I also attended a knowledge community luncheon of the 'masculinities KC', which talked a lot about organisational matters and less about the way SAS practitioners actually work with masculinities (affirming, shaping, etc.) on university campuses. It also seemed to me a very LGBTIQ+ focused discourse - which is a discourse that has moved from the margins more towards a normalised centre - but at the same time very little talk has been on the 'toxic masculinities' that one so often encounters on university campuses, on GBV, heteronormativity, and also affirming positive 'straight' masculinity (alongside various kinds of queer masculinities). Altogether a very interesting set of conversations at the KC, a plenary session and a panel I attended on these topics. 
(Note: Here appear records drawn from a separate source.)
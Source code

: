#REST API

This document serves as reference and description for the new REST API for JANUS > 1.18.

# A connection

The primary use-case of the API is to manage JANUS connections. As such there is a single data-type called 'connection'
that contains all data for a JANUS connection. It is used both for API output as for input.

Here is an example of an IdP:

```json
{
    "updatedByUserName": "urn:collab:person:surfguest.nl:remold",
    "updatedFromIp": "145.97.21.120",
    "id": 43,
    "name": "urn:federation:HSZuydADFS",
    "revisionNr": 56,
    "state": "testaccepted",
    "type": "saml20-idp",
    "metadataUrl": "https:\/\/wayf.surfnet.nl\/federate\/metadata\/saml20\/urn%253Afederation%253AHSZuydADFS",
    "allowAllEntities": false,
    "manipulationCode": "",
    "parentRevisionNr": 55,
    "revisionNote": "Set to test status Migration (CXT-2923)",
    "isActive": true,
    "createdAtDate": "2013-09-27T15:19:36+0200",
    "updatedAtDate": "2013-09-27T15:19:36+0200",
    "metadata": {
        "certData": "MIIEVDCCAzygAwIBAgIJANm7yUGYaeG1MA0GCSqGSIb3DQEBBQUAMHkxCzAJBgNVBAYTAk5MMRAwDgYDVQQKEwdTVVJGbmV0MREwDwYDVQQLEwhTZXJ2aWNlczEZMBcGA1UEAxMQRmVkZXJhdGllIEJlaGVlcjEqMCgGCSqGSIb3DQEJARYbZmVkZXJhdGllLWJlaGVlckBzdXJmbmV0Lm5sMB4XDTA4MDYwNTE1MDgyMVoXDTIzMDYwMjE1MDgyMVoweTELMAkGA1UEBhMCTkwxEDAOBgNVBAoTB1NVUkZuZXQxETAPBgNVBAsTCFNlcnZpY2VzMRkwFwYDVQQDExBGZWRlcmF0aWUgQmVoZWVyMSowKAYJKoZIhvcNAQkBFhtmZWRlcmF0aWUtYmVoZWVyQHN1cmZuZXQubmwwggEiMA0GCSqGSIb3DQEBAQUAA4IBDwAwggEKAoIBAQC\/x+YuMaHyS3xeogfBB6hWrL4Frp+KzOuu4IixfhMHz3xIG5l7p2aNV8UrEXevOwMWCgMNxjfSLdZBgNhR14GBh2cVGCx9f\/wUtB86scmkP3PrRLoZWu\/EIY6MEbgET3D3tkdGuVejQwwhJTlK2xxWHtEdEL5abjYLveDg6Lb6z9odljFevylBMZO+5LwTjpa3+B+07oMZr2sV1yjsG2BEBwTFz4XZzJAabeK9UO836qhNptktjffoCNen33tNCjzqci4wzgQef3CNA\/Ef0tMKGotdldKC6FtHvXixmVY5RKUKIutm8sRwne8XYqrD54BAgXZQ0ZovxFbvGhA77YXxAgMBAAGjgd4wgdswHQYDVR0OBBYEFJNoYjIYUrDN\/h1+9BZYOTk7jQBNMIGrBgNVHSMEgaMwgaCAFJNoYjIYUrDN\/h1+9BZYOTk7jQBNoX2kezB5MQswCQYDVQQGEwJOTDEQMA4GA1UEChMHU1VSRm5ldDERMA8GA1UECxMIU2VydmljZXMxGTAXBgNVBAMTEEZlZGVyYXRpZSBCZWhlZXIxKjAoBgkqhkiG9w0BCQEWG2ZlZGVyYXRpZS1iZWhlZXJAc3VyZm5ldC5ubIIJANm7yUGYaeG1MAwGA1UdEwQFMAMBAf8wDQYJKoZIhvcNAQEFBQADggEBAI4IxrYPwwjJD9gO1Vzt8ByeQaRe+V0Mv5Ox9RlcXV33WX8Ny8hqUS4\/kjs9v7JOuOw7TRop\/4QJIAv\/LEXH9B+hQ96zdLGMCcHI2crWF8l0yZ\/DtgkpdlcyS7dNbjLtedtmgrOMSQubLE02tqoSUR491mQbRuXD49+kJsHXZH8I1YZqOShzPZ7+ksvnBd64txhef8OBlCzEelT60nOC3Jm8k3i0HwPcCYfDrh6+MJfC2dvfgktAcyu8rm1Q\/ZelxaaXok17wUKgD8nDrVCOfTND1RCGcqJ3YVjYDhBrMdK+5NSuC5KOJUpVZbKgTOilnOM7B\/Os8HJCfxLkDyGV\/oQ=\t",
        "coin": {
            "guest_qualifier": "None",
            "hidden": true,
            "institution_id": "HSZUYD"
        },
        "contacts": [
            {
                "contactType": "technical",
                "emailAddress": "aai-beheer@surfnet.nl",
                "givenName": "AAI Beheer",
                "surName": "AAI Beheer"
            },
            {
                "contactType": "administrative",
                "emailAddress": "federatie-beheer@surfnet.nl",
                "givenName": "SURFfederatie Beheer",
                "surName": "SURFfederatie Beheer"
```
Something that Dineo found peculiar about the American way of talking and making a point is what she called 'oversharing', that is pre-cursoring everything with a self-positioning (in terms of one's personal background, upbringing, family life, personal and familial tragedies, career and career struggles, sufferings etc.). It appears in order to be able to make a 'legitmate' point one had to establish - by rule - one's point of departure as one of pain and suffering so as to appear authentic and elicit an emphatic audience. Oversharing to fake authenticity and establish legitimacy? 

At Boston College in Newton I had the wonderful opportunity to meet up with the colleagues at the Centre for International Higher Education (CIHE), especially, Dr Rebecca Schendel, Dr Chris Glass, Prof Gerardo Blanco and, of course, Prof Phil Altbach. 

I had long conversations with Rebecca and Gerardo in the morning; Rebecca and Phil over lunch, and eventually, after my seminar presentation, I interviewed prof Phil Altbach. 

My presentation was on "International Comparative Student Affairs" and what we can learn about this as a 'field of study' from the research that Lis, Brett and I presented just days earlier at NASPA. I also included in that analysis my work on student activism with Phil and Didem Turkoglu, which was published in International Higher Education in February 2020 and June 2022 respectively. 

Part of the 'Boston Tour' were two more meetings with wonderful higher education experts. I spent an afternoon with Dr Manja Klemencic from Harvard talking research, life, family, publishing, projects, funding, etc. etc. as she and her daughter took me and Dineo around Harvard Yard, Harvard Square, and Kennedy Park, and eventually the tall (and ugly) Humanities building. Manja just finished editing a new Handbook on Student Representation and I proudly contributed an Africa introduction chapter for it. 

The second expert and fried that I met in Boston is the wonderful Monroe France who just relocated from NYU to Tufts to take up a new role in Boston. Discussions resolved around the shocking anti-Social Justice and anti-Critical Race Theory legal debates in many US states, as well as the ongoing case against the use of race as criterion in affirmative action (university admission criteria) and related worrisome topics (e.g. legislation against gender reaffirmations / transitioning). I don't think I would have known so deeply and intimately the depth of these ongoing conversations in the US, how polarising and threatening of freedoms and social justice gains they are, and how conservative and highly problematic some of the debates and demands have become. 

So much for the Boston Tour - 31 March to 9 April 2023. 

Wednesday 5 April 2023

2023 NASPA Award: Best Practice in International Research and Scholarship

Congratulations to the fabulous consortium of student affairs researchers who just won their second international excellence award. After ACPA awarded us two years ago, this year it is NASPA.

What a fantastic team.

Dr Birgit Schreiber (Germany) in absentia

Prof Thierry Luescher (South Africa)

Dr Lisa Bardill Moscaritolo (United Arab Emirates)

Dr Brett Perozzi (United States)

This photo was taken the day after the actual award was presented, while Lisa, Brett and I, and Dineo, were having supper at the Sports Club at Omni in Boston, just next to the Convention Centre where the NASPA conference was held. We received this award for our work on global Student Affairs and Covid-19, as well as the follow-up work on the UN SDGs and SAS.